[[ The data open ]]

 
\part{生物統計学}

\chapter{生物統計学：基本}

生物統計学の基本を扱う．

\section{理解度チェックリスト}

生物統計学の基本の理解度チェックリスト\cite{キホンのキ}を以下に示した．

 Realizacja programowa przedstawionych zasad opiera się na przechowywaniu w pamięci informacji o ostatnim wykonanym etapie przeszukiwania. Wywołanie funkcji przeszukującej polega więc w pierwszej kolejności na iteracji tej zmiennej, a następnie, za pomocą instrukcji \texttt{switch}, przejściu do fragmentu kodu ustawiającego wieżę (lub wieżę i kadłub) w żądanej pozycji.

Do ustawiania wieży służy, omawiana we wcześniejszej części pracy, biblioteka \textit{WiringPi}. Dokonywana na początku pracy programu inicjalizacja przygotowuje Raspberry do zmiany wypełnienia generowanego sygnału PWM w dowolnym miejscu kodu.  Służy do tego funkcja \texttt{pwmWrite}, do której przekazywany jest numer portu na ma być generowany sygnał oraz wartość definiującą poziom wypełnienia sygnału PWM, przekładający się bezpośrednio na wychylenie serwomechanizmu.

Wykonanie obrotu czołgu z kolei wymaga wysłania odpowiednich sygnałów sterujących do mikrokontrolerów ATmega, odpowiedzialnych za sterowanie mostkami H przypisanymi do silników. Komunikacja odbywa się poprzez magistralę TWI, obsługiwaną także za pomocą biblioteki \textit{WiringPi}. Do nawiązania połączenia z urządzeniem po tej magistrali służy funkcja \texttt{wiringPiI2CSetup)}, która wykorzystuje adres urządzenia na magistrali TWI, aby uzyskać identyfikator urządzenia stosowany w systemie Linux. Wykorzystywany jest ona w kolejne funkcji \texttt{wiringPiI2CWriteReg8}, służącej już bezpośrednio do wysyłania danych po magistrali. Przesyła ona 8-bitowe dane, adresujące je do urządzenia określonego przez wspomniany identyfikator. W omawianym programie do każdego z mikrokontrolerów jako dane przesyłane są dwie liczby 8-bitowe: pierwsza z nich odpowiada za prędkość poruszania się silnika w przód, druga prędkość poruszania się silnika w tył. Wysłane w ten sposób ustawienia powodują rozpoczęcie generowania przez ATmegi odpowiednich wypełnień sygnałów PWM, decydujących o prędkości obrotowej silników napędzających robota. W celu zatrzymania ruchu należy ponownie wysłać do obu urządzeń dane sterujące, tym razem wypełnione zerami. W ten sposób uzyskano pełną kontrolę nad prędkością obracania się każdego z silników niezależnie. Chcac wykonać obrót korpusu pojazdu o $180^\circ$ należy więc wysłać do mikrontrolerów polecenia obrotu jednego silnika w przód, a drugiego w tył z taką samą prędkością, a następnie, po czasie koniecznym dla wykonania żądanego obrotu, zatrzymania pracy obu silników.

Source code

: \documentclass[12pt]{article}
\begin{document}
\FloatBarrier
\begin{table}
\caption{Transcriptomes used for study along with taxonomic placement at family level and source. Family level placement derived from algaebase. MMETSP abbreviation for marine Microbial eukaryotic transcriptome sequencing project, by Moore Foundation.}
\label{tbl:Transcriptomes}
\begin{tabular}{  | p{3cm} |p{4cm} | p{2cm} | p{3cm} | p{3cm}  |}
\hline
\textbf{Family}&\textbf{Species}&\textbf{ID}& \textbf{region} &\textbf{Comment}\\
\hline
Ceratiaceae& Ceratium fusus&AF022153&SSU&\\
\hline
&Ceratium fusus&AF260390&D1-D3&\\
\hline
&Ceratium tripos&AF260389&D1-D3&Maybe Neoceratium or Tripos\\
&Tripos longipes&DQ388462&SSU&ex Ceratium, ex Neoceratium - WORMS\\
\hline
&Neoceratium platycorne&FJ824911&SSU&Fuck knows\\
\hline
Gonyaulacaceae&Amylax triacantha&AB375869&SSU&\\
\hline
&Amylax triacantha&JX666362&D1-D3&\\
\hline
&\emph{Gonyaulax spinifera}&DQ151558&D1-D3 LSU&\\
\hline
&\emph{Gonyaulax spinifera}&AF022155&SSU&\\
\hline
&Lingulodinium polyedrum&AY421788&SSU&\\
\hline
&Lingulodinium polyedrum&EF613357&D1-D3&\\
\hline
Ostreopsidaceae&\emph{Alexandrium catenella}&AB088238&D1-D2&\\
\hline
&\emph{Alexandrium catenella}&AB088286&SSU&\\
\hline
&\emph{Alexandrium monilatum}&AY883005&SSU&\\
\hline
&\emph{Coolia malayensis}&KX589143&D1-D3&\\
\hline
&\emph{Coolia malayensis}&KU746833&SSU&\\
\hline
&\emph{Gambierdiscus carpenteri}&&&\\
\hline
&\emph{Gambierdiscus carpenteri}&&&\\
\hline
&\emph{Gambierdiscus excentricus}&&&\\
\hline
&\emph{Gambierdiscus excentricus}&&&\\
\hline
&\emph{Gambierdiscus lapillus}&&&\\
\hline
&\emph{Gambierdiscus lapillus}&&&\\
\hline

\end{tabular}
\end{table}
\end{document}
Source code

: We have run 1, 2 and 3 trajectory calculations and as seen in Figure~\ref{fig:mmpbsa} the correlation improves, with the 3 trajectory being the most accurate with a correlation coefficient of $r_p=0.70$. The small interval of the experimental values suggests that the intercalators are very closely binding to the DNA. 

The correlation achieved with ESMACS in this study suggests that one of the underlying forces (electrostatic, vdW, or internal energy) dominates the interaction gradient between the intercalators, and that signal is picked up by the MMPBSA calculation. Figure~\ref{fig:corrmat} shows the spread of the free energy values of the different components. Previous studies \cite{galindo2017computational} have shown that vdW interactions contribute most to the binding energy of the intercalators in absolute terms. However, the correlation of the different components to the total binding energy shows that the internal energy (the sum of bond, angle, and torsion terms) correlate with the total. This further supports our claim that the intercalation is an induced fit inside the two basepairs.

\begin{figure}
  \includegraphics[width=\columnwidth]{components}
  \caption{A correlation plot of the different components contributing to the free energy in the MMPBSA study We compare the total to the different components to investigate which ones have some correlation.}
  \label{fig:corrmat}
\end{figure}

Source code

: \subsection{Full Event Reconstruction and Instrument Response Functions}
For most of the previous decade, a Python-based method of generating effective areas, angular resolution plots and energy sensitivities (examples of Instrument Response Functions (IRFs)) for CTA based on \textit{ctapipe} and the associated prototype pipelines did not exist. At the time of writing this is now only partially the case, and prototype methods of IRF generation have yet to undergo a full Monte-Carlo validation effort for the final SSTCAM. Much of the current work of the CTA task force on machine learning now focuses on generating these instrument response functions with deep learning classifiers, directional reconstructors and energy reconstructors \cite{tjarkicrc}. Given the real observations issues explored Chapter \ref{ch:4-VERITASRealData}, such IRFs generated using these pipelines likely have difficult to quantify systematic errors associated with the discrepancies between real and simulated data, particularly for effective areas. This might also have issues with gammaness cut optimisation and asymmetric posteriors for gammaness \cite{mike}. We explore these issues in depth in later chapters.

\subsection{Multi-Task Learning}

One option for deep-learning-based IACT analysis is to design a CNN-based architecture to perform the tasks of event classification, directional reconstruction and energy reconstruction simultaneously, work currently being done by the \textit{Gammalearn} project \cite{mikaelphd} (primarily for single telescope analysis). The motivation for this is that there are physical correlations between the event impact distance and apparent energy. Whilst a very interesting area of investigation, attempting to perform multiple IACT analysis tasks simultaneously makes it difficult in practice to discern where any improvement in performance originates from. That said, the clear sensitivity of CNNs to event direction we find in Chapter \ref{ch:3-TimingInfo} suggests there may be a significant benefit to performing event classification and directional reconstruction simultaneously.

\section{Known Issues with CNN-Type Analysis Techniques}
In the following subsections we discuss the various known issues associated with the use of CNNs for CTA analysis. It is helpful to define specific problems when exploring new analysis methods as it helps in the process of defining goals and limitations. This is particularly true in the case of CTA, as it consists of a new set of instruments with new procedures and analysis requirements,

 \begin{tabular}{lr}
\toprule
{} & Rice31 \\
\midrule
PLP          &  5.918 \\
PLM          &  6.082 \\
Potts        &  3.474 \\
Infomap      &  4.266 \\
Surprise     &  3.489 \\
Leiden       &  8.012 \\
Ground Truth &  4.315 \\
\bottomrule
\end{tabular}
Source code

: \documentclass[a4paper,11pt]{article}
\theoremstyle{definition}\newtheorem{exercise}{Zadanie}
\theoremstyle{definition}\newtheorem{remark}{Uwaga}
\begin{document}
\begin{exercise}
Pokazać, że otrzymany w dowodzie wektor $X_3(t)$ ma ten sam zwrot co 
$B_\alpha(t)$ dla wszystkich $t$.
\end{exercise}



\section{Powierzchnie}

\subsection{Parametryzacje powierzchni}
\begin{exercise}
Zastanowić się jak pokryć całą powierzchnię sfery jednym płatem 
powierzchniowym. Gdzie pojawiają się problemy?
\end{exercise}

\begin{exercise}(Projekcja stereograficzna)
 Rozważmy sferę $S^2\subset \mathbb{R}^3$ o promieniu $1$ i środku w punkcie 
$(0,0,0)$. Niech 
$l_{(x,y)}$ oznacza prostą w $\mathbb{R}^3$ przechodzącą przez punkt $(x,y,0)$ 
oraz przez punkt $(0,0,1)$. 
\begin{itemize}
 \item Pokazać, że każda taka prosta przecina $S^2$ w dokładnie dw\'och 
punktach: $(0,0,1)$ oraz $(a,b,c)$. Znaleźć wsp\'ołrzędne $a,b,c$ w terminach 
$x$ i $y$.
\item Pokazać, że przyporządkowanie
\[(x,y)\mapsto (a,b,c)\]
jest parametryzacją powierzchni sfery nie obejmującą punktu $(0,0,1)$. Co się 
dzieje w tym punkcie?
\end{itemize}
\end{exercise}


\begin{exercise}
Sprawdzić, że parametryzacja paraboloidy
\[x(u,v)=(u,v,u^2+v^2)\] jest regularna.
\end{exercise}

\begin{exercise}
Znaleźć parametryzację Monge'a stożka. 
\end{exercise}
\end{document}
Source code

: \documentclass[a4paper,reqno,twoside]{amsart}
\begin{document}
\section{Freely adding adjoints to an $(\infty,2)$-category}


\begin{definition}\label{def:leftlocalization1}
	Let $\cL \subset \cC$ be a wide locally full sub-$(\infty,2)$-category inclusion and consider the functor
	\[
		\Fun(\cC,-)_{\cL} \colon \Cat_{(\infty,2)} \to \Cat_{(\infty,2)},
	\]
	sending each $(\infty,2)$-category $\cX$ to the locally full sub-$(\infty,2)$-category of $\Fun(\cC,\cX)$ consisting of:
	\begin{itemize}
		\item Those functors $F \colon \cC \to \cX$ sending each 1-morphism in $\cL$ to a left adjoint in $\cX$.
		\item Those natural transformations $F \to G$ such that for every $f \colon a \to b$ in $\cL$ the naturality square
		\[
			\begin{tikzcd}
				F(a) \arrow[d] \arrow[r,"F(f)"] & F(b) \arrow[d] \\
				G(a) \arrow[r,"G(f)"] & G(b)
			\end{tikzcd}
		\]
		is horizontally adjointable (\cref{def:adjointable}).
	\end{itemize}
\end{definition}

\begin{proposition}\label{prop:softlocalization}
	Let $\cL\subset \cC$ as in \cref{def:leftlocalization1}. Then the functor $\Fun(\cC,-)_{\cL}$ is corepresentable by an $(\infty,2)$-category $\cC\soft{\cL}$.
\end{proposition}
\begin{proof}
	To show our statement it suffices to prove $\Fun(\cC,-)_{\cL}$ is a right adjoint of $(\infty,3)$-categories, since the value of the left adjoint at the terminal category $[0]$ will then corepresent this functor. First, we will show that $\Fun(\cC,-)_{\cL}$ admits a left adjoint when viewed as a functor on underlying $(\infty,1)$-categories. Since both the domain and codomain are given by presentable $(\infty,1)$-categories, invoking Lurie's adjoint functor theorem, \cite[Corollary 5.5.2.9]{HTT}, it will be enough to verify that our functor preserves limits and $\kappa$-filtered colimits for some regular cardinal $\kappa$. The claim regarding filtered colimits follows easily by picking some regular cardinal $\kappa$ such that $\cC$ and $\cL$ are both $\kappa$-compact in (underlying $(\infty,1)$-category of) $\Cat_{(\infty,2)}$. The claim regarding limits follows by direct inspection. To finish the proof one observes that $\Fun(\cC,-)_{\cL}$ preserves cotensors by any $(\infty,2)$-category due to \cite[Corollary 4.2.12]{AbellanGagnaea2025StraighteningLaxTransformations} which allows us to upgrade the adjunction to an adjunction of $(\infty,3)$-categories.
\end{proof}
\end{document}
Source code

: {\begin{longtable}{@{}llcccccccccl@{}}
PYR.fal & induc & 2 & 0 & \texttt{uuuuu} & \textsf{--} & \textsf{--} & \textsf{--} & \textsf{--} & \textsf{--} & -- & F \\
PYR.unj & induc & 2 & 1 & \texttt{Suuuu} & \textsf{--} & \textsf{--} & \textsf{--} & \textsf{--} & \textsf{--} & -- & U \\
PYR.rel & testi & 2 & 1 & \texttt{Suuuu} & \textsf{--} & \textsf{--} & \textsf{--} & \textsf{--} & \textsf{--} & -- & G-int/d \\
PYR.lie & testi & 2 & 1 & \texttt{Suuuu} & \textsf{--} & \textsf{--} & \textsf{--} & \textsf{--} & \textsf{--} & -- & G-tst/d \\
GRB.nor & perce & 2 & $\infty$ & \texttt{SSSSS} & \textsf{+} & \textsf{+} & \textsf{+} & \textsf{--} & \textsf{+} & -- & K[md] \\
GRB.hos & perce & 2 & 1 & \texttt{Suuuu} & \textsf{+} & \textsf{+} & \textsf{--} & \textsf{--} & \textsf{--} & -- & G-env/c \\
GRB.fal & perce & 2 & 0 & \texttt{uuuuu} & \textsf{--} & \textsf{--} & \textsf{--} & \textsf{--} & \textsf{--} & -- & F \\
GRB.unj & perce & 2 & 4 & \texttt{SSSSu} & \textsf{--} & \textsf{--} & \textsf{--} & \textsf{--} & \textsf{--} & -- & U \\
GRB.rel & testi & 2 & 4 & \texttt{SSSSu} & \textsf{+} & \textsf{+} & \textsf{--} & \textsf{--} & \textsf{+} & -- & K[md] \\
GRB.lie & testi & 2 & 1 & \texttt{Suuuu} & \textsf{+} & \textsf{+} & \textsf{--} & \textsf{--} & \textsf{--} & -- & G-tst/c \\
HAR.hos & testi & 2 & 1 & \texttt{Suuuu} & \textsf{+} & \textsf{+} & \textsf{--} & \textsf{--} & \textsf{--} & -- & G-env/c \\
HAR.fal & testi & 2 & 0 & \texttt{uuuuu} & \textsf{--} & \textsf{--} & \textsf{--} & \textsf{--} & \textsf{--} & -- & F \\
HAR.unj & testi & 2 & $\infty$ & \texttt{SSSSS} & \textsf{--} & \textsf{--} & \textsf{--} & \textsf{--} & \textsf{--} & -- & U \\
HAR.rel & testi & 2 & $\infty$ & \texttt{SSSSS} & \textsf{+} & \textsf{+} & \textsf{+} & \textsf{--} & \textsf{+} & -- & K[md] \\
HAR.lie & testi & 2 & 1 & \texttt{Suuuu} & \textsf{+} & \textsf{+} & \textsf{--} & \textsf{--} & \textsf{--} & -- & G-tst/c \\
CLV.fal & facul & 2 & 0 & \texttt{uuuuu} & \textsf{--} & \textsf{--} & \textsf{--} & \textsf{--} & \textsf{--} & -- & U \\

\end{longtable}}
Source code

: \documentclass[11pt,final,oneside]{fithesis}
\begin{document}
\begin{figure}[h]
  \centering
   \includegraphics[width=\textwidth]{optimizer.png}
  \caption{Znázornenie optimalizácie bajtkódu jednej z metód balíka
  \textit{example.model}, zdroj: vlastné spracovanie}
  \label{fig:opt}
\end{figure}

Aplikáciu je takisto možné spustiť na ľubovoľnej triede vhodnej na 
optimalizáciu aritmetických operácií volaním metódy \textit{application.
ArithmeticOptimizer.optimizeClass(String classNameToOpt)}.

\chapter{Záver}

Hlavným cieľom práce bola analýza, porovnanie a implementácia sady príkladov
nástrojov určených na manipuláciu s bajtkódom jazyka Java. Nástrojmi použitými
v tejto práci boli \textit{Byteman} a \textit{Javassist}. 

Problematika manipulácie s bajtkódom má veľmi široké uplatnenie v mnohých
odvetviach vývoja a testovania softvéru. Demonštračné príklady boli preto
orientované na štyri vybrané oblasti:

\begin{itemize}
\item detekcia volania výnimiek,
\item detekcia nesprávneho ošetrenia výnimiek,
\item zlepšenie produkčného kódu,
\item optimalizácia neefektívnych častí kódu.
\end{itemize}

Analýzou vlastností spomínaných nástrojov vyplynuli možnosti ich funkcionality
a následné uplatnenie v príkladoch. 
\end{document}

[[ The data closed ]]

*What to work on:*
Each line from the top of the records above through the line containing "Do ustawiania wieży" needs to be transcribed exactly, and no line after it.

*Answer box:*
\part{生物統計学}

\chapter{生物統計学：基本}

生物統計学の基本を扱う．

\section{理解度チェックリスト}

生物統計学の基本の理解度チェックリスト\cite{キホンのキ}を以下に示した．

 Realizacja programowa przedstawionych zasad opiera się na przechowywaniu w pamięci informacji o ostatnim wykonanym etapie przeszukiwania. Wywołanie funkcji przeszukującej polega więc w pierwszej kolejności na iteracji tej zmiennej, a następnie, za pomocą instrukcji \texttt{switch}, przejściu do fragmentu kodu ustawiającego wieżę (lub wieżę i kadłub) w żądanej pozycji.

Do ustawiania wieży służy, omawiana we wcześniejszej części pracy, biblioteka \textit{WiringPi}. Dokonywana na początku pracy programu inicjalizacja przygotowuje Raspberry do zmiany wypełnienia generowanego sygnału PWM w dowolnym miejscu kodu.  Służy do tego funkcja \texttt{pwmWrite}, do której przekazywany jest numer portu na ma być generowany sygnał oraz wartość definiującą poziom wypełnienia sygnału PWM, przekładający się bezpośrednio na wychylenie serwomechanizmu.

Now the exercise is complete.